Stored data
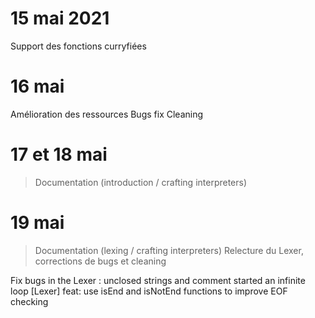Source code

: # 15 mai 2021
Support des fonctions curryfiées

# 16 mai
Amélioration des ressources
Bugs fix
Cleaning

# 17 et 18 mai
> Documentation (introduction / crafting interpreters)

# 19 mai
> Documentation (lexing / crafting interpreters)
> Relecture du Lexer, corrections de bugs et cleaning

Fix bugs in the Lexer : unclosed strings and comment started an infinite loop
[Lexer] feat: use isEnd and isNotEnd functions to improve EOF checking
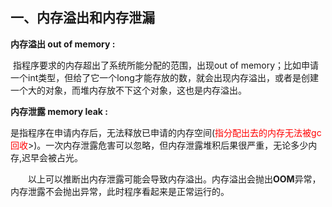 ## 一、内存溢出和内存泄漏

**内存溢出 out of memory :**

​		指程序要求的内存超出了系统所能分配的范围，出现out of memory；比如申请一个int类型，但给了它一个long才能存放的数，就会出现内存溢出，或者是创建一个大的对象，而堆内存放不下这个对象，这也是内存溢出。

**内存泄露 memory leak :**

​		是指程序在申请内存后，无法释放已申请的内存空间(<font color='red'>指分配出去的内存无法被gc回收</font>>)。一次内存泄露危害可以忽略，但内存泄露堆积后果很严重，无论多少内存,迟早会被占光。

　　以上可以推断出内存泄露可能会导致内存溢出。内存溢出会抛出**OOM**异常，内存泄露不会抛出异常，此时程序看起来是正常运行的。

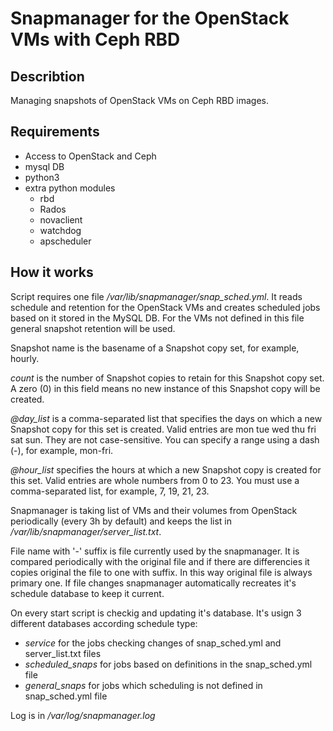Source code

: # Snapmanager for the OpenStack VMs with Ceph RBD 

## Describtion

Managing snapshots of OpenStack VMs on Ceph RBD images.  

## Requirements

- Access to OpenStack and Ceph
- mysql DB
- python3
- extra python modules
  - rbd
  - Rados
  - novaclient
  - watchdog
  - apscheduler

## How it works

Script requires one file */var/lib/snapmanager/snap_sched.yml*. It reads schedule and retention for the OpenStack VMs and creates scheduled jobs based on it stored in the MySQL DB. For the VMs not defined in this file general snapshot retention will be used. 

Snapshot name is the basename of a Snapshot copy set, for example, hourly. 


*count* is the number of Snapshot copies to retain for this Snapshot copy set. A zero (0) in this field means no new instance of this Snapshot copy will be created.

*@day_list* is a comma-separated list that specifies the days on which a new Snapshot copy for this set is created. Valid entries are mon tue wed thu fri sat sun. They are not case-sensitive. You can specify a range using a dash (-), for example, mon-fri.

*@hour_list* specifies the hours at which a new Snapshot copy is created for this set. Valid entries are whole numbers from 0 to 23. You must use a comma-separated list, for example, 7, 19, 21, 23. 

Snapmanager is taking list of VMs and their volumes from OpenStack periodically (every 3h by default) and keeps the list in */var/lib/snapmanager/server_list.txt*.

File name with '-' suffix is file currently used by the snapmanager. It is compared periodically with the original file and if there are differencies it copies original the file to one with suffix. In this way original file is always primary one.
If file changes snapmanager automatically recreates it's schedule database to keep it current.

On every start script is checkig and updating it's database. 
It's usign 3 different databases according schedule type:

- *service* for the jobs checking changes of snap_sched.yml and server_list.txt files
- *scheduled_snaps* for jobs based on definitions in the snap_sched.yml file
- *general_snaps* for jobs which scheduling is not defined in snap_sched.yml file

Log is in */var/log/snapmanager.log*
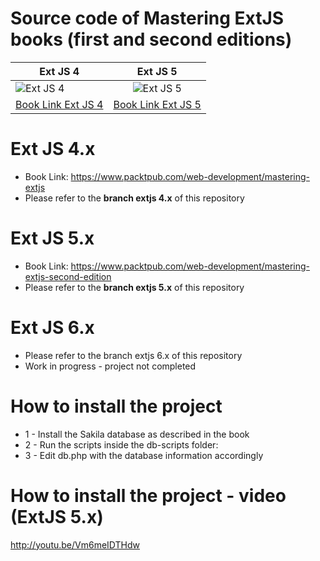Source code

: # Source code of Mastering ExtJS books (first and second editions)

| Ext JS 4      | Ext JS 5      | 
| ------------- |:-------------:| 
| ![Ext JS 4](https://www.packtpub.com/sites/default/files/4005OScov.jpg)      | ![Ext JS 5](https://www.packtpub.com/sites/default/files/0457OT_B03756_Mastering%20Ext%20JS%20second%20edition_Frontcov.jpg) | 
|[Book Link Ext JS 4](https://www.packtpub.com/web-development/mastering-extjs)| [Book Link Ext JS 5](https://www.packtpub.com/web-development/mastering-extjs-second-edition)|

# Ext JS 4.x
- Book Link: https://www.packtpub.com/web-development/mastering-extjs
- Please refer to the **branch extjs 4.x** of this repository

# Ext JS 5.x
- Book Link: https://www.packtpub.com/web-development/mastering-extjs-second-edition
- Please refer to the **branch extjs 5.x** of this repository

# Ext JS 6.x
- Please refer to the branch extjs 6.x of this repository
- Work in progress - project not completed

# How to install the project

+ 1 - Install the Sakila database as described in the book
+ 2 - Run the scripts inside the db-scripts folder:
+ 3 - Edit db.php with the database information accordingly

# How to install the project - video (ExtJS 5.x)
http://youtu.be/Vm6meIDTHdw
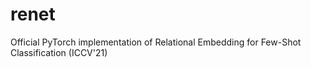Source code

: # renet
Official PyTorch implementation of Relational Embedding for Few-Shot Classification (ICCV'21)
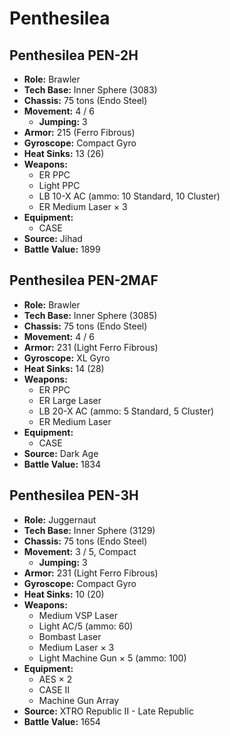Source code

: # Penthesilea
## Penthesilea PEN-2H
- **Role:** Brawler
- **Tech Base:** Inner Sphere (3083)
- **Chassis:** 75 tons (Endo Steel)
- **Movement:** 4 / 6
  - **Jumping:** 3
- **Armor:** 215 (Ferro Fibrous)
- **Gyroscope:** Compact Gyro
- **Heat Sinks:** 13 (26)
- **Weapons:**
  - ER PPC
  - Light PPC
  - LB 10-X AC (ammo: 10 Standard, 10 Cluster)
  - ER Medium Laser × 3
- **Equipment:**
  - CASE
- **Source:** Jihad
- **Battle Value:** 1899

## Penthesilea PEN-2MAF
- **Role:** Brawler
- **Tech Base:** Inner Sphere (3085)
- **Chassis:** 75 tons (Endo Steel)
- **Movement:** 4 / 6
- **Armor:** 231 (Light Ferro Fibrous)
- **Gyroscope:** XL Gyro
- **Heat Sinks:** 14 (28)
- **Weapons:**
  - ER PPC
  - ER Large Laser
  - LB 20-X AC (ammo: 5 Standard, 5 Cluster)
  - ER Medium Laser
- **Equipment:**
  - CASE
- **Source:** Dark Age
- **Battle Value:** 1834

## Penthesilea PEN-3H
- **Role:** Juggernaut
- **Tech Base:** Inner Sphere (3129)
- **Chassis:** 75 tons (Endo Steel)
- **Movement:** 3 / 5, Compact
  - **Jumping:** 3
- **Armor:** 231 (Light Ferro Fibrous)
- **Gyroscope:** Compact Gyro
- **Heat Sinks:** 10 (20)
- **Weapons:**
  - Medium VSP Laser
  - Light AC/5 (ammo: 60)
  - Bombast Laser
  - Medium Laser × 3
  - Light Machine Gun × 5 (ammo: 100)
- **Equipment:**
  - AES × 2
  - CASE II
  - Machine Gun Array
- **Source:** XTRO Republic II - Late Republic
- **Battle Value:** 1654

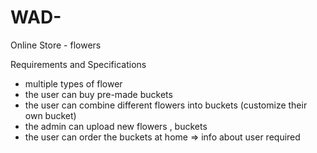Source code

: # WAD-
Online Store - flowers

Requirements and Specifications
- multiple types of flower
- the user can buy pre-made buckets
- the user can combine different flowers into buckets (customize their own bucket)
- the admin can upload new flowers , buckets
- the user can order the buckets at home => info about user required
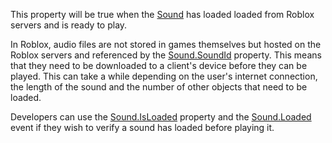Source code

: This property will be true when the [Sound](https://create.roblox.com/docs/reference/engine/classes/Sound) has loaded loaded from Roblox
servers and is ready to play.

In Roblox, audio files are not stored in games themselves but hosted on
the Roblox servers and referenced by the [Sound.SoundId](https://create.roblox.com/docs/reference/engine/classes/Sound#SoundId) property. This
means that they need to be downloaded to a client's device before they can
be played. This can take a while depending on the user's internet
connection, the length of the sound and the number of other objects that
need to be loaded.

Developers can use the [Sound.IsLoaded](https://create.roblox.com/docs/reference/engine/classes/Sound#IsLoaded) property and the [Sound.Loaded](https://create.roblox.com/docs/reference/engine/classes/Sound#Loaded)
event if they wish to verify a sound has loaded before playing it.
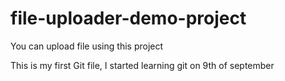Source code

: # file-uploader-demo-project
You can upload file using this project

This is my first Git file, I started learning git on 9th of september
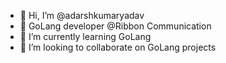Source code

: - 👋 Hi, I’m @adarshkumaryadav
- 👀 GoLang developer @Ribbon Communication
- 🌱 I’m currently learning GoLang
- 💞️ I’m looking to collaborate on GoLang projects


<!---
adarshkumaryadav/adarshkumaryadav is a ✨ special ✨ repository because its `README.md` (this file) appears on your GitHub profile.
You can click the Preview link to take a look at your changes.
--->
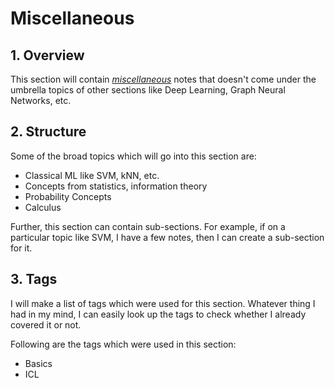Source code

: # Miscellaneous

## 1. Overview

This section will contain <u>_miscellaneous_</u>  notes that doesn't come under the umbrella topics of other sections like Deep Learning, Graph Neural Networks, etc.

## 2. Structure

Some of the broad topics which will go into this section are:

- Classical ML like SVM, kNN, etc.
- Concepts from statistics, information theory
- Probability Concepts
- Calculus

Further, this section can contain sub-sections. For example, if on a particular topic like SVM, I have a few notes, then I can create a sub-section for it.

## 3. Tags

I will make a list of tags which were used for this section. Whatever thing I had in my mind, I can easily look up the tags to check whether I already covered it or not.

Following are the tags which were used in this section:

- Basics
- ICL
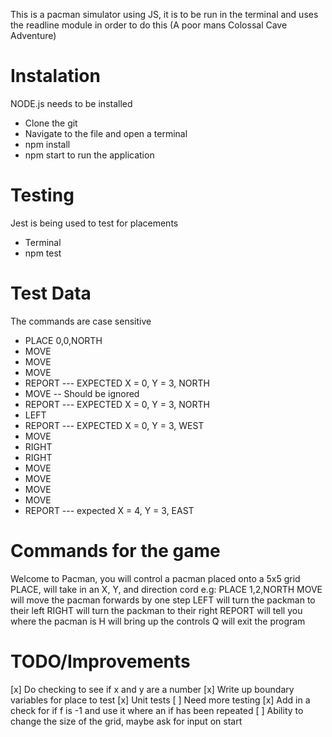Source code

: This is a pacman simulator using JS, it is to be run in the terminal and uses the readline module in order to do this (A poor mans Colossal Cave Adventure)

# Instalation

NODE.js needs to be installed

- Clone the git
- Navigate to the file and open a terminal
- npm install
- npm start to run the application

# Testing

Jest is being used to test for placements
  - Terminal
  - npm test

# Test Data

The commands are case sensitive

- PLACE 0,0,NORTH
- MOVE
- MOVE
- MOVE
- REPORT --- EXPECTED X = 0, Y = 3, NORTH
- MOVE -- Should be ignored
- REPORT --- EXPECTED X = 0, Y = 3, NORTH
- LEFT
- REPORT --- EXPECTED X = 0, Y = 3, WEST
- MOVE
- RIGHT
- RIGHT
- MOVE
- MOVE
- MOVE
- MOVE
- REPORT --- expected X = 4, Y = 3, EAST

# Commands for the game

Welcome to Pacman, you will control a pacman placed onto a 5x5 grid
PLACE, will take in an X, Y, and direction cord
e.g: PLACE 1,2,NORTH
MOVE will move the pacman forwards by one step
LEFT will turn the packman to their left
RIGHT will turn the packman to their right
REPORT will tell you where the pacman is
H will bring up the controls
Q will exit the program

# TODO/Improvements

[x] Do checking to see if x and y are a number
[x] Write up boundary variables for place to test
[x] Unit tests
[ ] Need more testing
[x] Add in a check for if f is -1 and use it where an if has been repeated
[ ] Ability to change the size of the grid, maybe ask for input on start
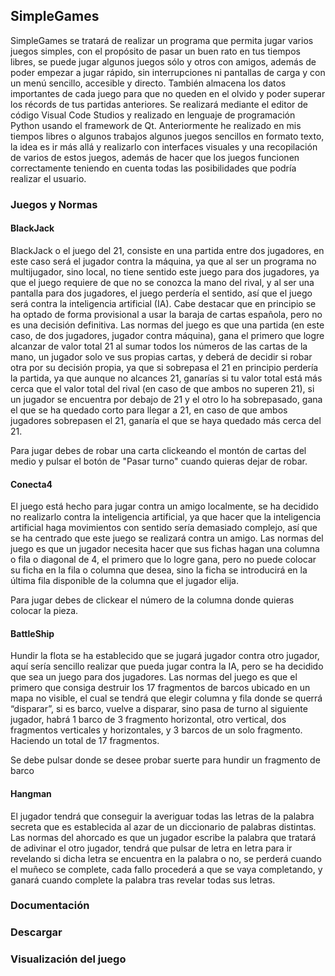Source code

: ## SimpleGames

SimpleGames se tratará de realizar un programa que permita jugar varios juegos simples, con el propósito de pasar un buen rato en tus tiempos libres, se puede jugar algunos juegos sólo y otros con amigos, además de poder empezar a jugar rápido, sin interrupciones ni pantallas de carga y con un menú sencillo, accesible y directo. También almacena los datos importantes de cada juego para que no queden en el olvido y poder superar los récords de tus partidas anteriores. Se realizará mediante el editor de código Visual Code Studios y realizado en lenguaje de programación Python usando el framework de Qt. Anteriormente he realizado en mis tiempos libres o algunos trabajos algunos juegos sencillos en formato texto, la idea es ir más allá y realizarlo con interfaces visuales y una recopilación de varios de estos juegos, además de hacer que los juegos funcionen correctamente teniendo en cuenta todas las posibilidades que podría realizar el usuario.

### Juegos y Normas

#### BlackJack
BlackJack o el juego del 21, consiste en una partida entre dos jugadores, en este caso será el jugador contra la máquina, ya que al ser un programa no multijugador, sino local, no tiene sentido este juego para dos jugadores, ya que el juego requiere de que no se conozca la mano del rival, y al ser una pantalla para dos jugadores, el juego perdería el sentido, así que el juego será contra la inteligencia artificial (IA). Cabe destacar que en principio se ha optado de forma provisional a usar la baraja de cartas española, pero no es una decisión definitiva. Las normas del juego es que una partida (en este caso, de dos jugadores, jugador contra máquina), gana el primero que logre alcanzar de valor total 21 al sumar todos los números de las cartas de la mano, un jugador solo ve sus propias cartas, y deberá de decidir si robar otra por su decisión propia, ya que si sobrepasa el 21 en principio perdería la partida, ya que aunque no alcances 21, ganarías si tu valor total está más cerca que el valor total del rival (en caso de que ambos no superen 21), si un jugador se encuentra por debajo de 21 y el otro lo ha sobrepasado, gana el que se ha quedado corto para llegar a 21, en caso de que ambos jugadores sobrepasen el 21, ganaría el que se haya quedado más cerca del 21.

Para jugar debes de robar una carta clickeando el montón de cartas del medio y pulsar el botón de "Pasar turno" cuando quieras dejar de robar.

#### Conecta4
El juego está hecho para jugar contra un amigo localmente, se ha decidido no realizarlo contra la inteligencia artificial, ya que hacer que la inteligencia artificial haga movimientos con sentido sería demasiado complejo, así que se ha centrado que este juego se realizará contra un amigo. Las normas del juego es que un jugador necesita hacer que sus fichas hagan una columna o fila o diagonal de 4, el primero que lo logre gana, pero no puede colocar su ficha en la fila o columna que desea, sino la ficha se introducirá en la última fila disponible de la columna que el jugador elija.

Para jugar debes de clickear el número de la columna donde quieras colocar la pieza.

#### BattleShip
Hundir la flota se ha establecido que se jugará jugador contra otro jugador, aquí sería sencillo realizar que pueda jugar contra la IA, pero se ha decidido que sea un juego para dos jugadores. Las normas del juego es que el primero que consiga destruir los 17 fragmentos de barcos ubicado en un mapa no visible, el cual se tendrá que elegir columna y fila donde se querrá “disparar”, si es barco, vuelve a disparar, sino pasa de turno al siguiente jugador, habrá 1 barco de 3 fragmento horizontal, otro vertical, dos fragmentos verticales y horizontales, y 3 barcos de un solo fragmento. Haciendo un total de 17 fragmentos.

Se debe pulsar donde se desee probar suerte para hundir un fragmento de barco

#### Hangman
El jugador tendrá que conseguir la averiguar todas las letras de la palabra secreta que es establecida al azar de un diccionario de palabras distintas. Las normas del ahorcado es que un jugador escribe la palabra que tratará de adivinar el otro jugador, tendrá que pulsar de letra en letra para ir revelando si dicha letra se encuentra en la palabra o no, se perderá cuando el muñeco se complete, cada fallo procederá a que se vaya completando, y ganará cuando complete la palabra tras revelar todas sus letras.

### Documentación

### Descargar

### Visualización del juego
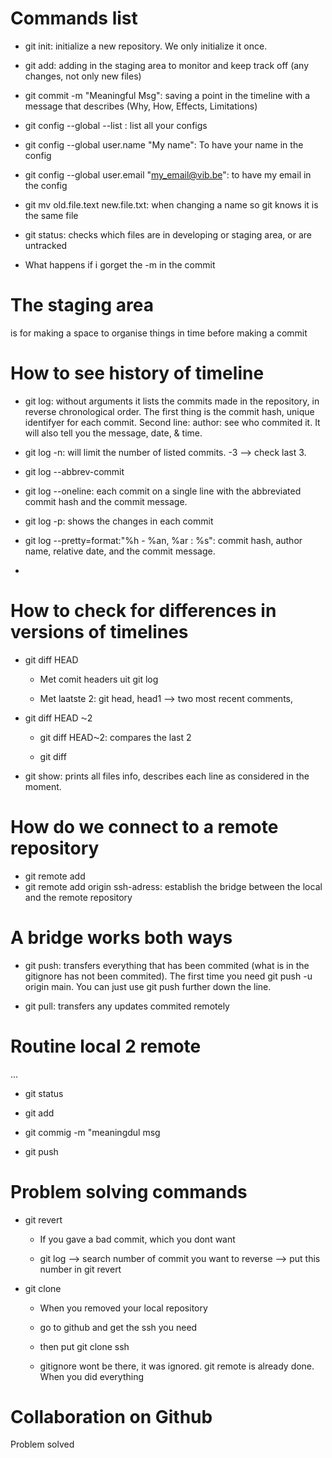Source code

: # Commands list

- git init: initialize a new repository. We only initialize it once. 

- git add: adding in the staging area to monitor and keep track off (any changes, not only new files)

- git commit -m "Meaningful Msg": saving a point in the timeline with a message that describes (Why, How, Effects, Limitations)

- git config --global --list : list all your configs

- git config --global user.name "My name": To have your name in the config

- git config --global user.email "my_email@vib.be": to have my email in the config

- git mv old.file.text new.file.txt: when changing a name so git knows it is the same file

- git status: checks which files are in developing or staging area, or are untracked

- What happens if i gorget the -m in the commit

# The staging area

is for making a space to organise things in time before making a commit

# How to see history of timeline

- git log: without arguments it lists the commits made in the repository, in reverse chronological order. The first thing is the commit hash, unique identifyer for each commit. Second line: author: see who commited it. It will also tell you the message, date, & time. 

- git log -n: will limit the number of listed commits. -3 --> check last 3. 

- git log --abbrev-commit

- git log --oneline: each commit on a single line with the abbreviated commit hash and the commit message.

- git log -p: shows the changes in each commit

- git log --pretty=format:"%h - %an, %ar : %s": commit hash, author name, relative date, and the commit message.

- 

# How to check for differences in versions of timelines

- git diff HEAD <ID> 
  
  - Met comit headers uit git log
  
  - Met laatste 2: git head, head1 --> two most recent comments, 

- git diff HEAD ⁓2
  
  - git diff HEAD⁓2: compares the last 2
  
  - git diff 

- git show: prints all files info, describes each line as considered in the moment. 

# How do we connect to a remote repository

* git remote add <name> <ssh>
* git remote add origin ssh-adress: establish the bridge between the local and the remote repository

# A bridge works both ways

* git push: transfers everything that has been commited (what is in the gitignore has not been commited). The first time you need git push -u origin main. You can just use git push further down the line. 

* git pull: transfers any updates commited remotely

# Routine local 2 remote

...

* git status 

* git add

* git commig -m "meaningdul msg

* git push 

# Problem solving commands

* git revert 
  
  * If you gave a bad commit, which you dont want
  
  * git log --> search number of commit you want to reverse --> put this number in git revert 

* git clone
  
  * When you removed your local repository

  * go to github and get the ssh you need
  
  * then put git clone ssh
  
  * gitignore wont be there, it was ignored. git remote is already done. When you did everything 

# Collaboration on Github



Problem solved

#### [WHAT THE TASK ASKS]
If a line above includes the string "separated", pick it out.

#### [RESPONSE TO THE EXERCISE]
*@day_list* is a comma-separated list that specifies the days on which a new Snapshot copy for this set is created. Valid entries are mon tue wed thu fri sat sun. They are not case-sensitive. You can specify a range using a dash (-), for example, mon-fri.
*@hour_list* specifies the hours at which a new Snapshot copy is created for this set. Valid entries are whole numbers from 0 to 23. You must use a comma-separated list, for example, 7, 19, 21, 23. 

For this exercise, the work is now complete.